- Task objective:
Start with the first line of the records below. Output each line exactly, ending with the one that contains "in the north.".

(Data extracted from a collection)
== Segment start ==

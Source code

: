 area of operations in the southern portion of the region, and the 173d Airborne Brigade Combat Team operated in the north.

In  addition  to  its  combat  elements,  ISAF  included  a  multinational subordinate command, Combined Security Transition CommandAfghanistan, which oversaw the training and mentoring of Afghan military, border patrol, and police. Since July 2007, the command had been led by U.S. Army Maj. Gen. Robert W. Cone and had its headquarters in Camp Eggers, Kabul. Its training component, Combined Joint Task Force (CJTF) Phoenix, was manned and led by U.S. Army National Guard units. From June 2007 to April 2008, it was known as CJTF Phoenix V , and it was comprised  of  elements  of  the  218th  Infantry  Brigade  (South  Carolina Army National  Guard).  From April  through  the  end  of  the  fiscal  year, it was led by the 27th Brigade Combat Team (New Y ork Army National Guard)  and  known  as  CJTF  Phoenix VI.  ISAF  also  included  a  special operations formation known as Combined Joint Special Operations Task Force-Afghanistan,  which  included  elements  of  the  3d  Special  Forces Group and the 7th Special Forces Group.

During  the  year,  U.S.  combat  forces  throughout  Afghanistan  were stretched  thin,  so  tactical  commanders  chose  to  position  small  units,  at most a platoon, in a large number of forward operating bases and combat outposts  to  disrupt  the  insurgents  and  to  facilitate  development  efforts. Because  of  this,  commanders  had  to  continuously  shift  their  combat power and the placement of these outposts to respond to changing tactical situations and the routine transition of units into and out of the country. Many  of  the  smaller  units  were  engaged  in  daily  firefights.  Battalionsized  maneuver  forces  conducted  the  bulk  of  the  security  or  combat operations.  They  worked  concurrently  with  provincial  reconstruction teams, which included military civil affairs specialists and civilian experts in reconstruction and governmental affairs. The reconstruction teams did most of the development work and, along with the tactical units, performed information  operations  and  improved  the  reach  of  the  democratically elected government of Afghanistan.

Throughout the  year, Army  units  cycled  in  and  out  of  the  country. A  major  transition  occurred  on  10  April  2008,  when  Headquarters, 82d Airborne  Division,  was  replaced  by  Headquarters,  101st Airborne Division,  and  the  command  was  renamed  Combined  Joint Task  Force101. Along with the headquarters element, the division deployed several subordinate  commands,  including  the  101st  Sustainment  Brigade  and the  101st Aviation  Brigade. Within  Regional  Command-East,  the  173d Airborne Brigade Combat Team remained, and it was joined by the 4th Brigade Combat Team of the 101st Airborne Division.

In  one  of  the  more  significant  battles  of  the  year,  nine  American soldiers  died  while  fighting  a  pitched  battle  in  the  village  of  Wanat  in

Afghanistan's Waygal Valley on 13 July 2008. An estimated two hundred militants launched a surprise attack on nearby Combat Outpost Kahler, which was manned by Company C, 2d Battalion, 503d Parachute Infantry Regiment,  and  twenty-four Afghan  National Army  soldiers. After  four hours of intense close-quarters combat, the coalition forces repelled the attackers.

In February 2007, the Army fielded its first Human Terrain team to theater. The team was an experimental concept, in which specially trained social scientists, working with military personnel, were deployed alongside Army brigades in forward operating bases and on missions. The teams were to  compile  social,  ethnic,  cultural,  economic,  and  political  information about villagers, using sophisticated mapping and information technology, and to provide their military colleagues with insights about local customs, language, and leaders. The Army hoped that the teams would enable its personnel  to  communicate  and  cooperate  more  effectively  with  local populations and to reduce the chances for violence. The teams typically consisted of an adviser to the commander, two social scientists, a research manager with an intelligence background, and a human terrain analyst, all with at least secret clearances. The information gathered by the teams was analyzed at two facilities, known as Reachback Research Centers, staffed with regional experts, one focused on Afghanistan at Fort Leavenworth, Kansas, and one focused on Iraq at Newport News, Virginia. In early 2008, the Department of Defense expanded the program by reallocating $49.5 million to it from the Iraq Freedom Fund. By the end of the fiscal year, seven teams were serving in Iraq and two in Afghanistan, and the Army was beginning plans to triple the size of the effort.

== Segment end ==

- Your solution:
Source code

: area of operations in the southern portion of the region, and the 173d Airborne Brigade Combat Team operated in the north.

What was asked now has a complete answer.